Source data:
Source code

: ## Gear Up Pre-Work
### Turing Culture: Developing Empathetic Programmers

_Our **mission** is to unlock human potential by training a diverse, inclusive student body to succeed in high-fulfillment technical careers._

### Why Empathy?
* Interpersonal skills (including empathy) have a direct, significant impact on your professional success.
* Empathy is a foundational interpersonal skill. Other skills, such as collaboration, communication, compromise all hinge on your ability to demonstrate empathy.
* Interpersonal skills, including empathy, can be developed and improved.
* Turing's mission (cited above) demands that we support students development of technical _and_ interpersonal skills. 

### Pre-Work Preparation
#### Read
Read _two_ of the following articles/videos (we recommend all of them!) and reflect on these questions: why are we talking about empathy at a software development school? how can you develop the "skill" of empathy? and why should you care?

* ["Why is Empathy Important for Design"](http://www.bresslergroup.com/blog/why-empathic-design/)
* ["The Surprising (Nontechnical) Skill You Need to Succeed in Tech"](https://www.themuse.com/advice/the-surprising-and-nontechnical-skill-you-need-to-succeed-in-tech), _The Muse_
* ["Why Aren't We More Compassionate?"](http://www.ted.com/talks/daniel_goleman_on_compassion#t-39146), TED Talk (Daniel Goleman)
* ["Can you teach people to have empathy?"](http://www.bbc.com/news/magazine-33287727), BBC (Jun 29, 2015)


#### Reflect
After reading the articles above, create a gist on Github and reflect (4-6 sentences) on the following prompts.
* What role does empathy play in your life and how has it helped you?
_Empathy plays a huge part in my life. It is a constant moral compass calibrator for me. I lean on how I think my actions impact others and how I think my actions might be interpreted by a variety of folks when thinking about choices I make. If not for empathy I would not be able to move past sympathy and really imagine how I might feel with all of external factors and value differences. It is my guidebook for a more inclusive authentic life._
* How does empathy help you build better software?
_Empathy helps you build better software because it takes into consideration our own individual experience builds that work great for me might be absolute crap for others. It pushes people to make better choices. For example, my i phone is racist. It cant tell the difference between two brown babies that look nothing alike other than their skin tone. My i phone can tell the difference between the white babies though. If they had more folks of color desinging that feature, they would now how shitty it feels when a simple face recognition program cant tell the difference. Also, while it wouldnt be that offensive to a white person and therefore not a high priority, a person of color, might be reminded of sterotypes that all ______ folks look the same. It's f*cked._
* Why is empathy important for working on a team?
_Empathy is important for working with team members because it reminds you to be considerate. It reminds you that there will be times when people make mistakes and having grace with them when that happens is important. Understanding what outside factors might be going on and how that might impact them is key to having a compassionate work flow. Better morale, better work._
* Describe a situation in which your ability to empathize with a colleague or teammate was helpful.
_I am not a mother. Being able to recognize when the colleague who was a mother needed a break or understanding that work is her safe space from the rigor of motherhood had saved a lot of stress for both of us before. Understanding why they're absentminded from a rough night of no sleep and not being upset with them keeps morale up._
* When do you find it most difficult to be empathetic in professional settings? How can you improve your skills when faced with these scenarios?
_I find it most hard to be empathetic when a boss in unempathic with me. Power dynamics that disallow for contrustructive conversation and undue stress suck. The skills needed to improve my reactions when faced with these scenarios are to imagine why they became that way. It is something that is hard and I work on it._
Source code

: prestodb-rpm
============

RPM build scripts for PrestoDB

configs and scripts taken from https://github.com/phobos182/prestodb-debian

Task to carry out:
Copy the whole listing down exactly.

Solved exercise:
Source code

: ## Gear Up Pre-Work
### Turing Culture: Developing Empathetic Programmers

_Our **mission** is to unlock human potential by training a diverse, inclusive student body to succeed in high-fulfillment technical careers._

### Why Empathy?
* Interpersonal skills (including empathy) have a direct, significant impact on your professional success.
* Empathy is a foundational interpersonal skill. Other skills, such as collaboration, communication, compromise all hinge on your ability to demonstrate empathy.
* Interpersonal skills, including empathy, can be developed and improved.
* Turing's mission (cited above) demands that we support students development of technical _and_ interpersonal skills. 

### Pre-Work Preparation
#### Read
Read _two_ of the following articles/videos (we recommend all of them!) and reflect on these questions: why are we talking about empathy at a software development school? how can you develop the "skill" of empathy? and why should you care?

* ["Why is Empathy Important for Design"](http://www.bresslergroup.com/blog/why-empathic-design/)
* ["The Surprising (Nontechnical) Skill You Need to Succeed in Tech"](https://www.themuse.com/advice/the-surprising-and-nontechnical-skill-you-need-to-succeed-in-tech), _The Muse_
* ["Why Aren't We More Compassionate?"](http://www.ted.com/talks/daniel_goleman_on_compassion#t-39146), TED Talk (Daniel Goleman)
* ["Can you teach people to have empathy?"](http://www.bbc.com/news/magazine-33287727), BBC (Jun 29, 2015)


#### Reflect
After reading the articles above, create a gist on Github and reflect (4-6 sentences) on the following prompts.
* What role does empathy play in your life and how has it helped you?
_Empathy plays a huge part in my life. It is a constant moral compass calibrator for me. I lean on how I think my actions impact others and how I think my actions might be interpreted by a variety of folks when thinking about choices I make. If not for empathy I would not be able to move past sympathy and really imagine how I might feel with all of external factors and value differences. It is my guidebook for a more inclusive authentic life._
* How does empathy help you build better software?
_Empathy helps you build better software because it takes into consideration our own individual experience builds that work great for me might be absolute crap for others. It pushes people to make better choices. For example, my i phone is racist. It cant tell the difference between two brown babies that look nothing alike other than their skin tone. My i phone can tell the difference between the white babies though. If they had more folks of color desinging that feature, they would now how shitty it feels when a simple face recognition program cant tell the difference. Also, while it wouldnt be that offensive to a white person and therefore not a high priority, a person of color, might be reminded of sterotypes that all ______ folks look the same. It's f*cked._
* Why is empathy important for working on a team?
_Empathy is important for working with team members because it reminds you to be considerate. It reminds you that there will be times when people make mistakes and having grace with them when that happens is important. Understanding what outside factors might be going on and how that might impact them is key to having a compassionate work flow. Better morale, better work._
* Describe a situation in which your ability to empathize with a colleague or teammate was helpful.
_I am not a mother. Being able to recognize when the colleague who was a mother needed a break or understanding that work is her safe space from the rigor of motherhood had saved a lot of stress for both of us before. Understanding why they're absentminded from a rough night of no sleep and not being upset with them keeps morale up._
* When do you find it most difficult to be empathetic in professional settings? How can you improve your skills when faced with these scenarios?
_I find it most hard to be empathetic when a boss in unempathic with me. Power dynamics that disallow for contrustructive conversation and undue stress suck. The skills needed to improve my reactions when faced with these scenarios are to imagine why they became that way. It is something that is hard and I work on it._
Source code

: prestodb-rpm
============

RPM build scripts for PrestoDB

configs and scripts taken from https://github.com/phobos182/prestodb-debian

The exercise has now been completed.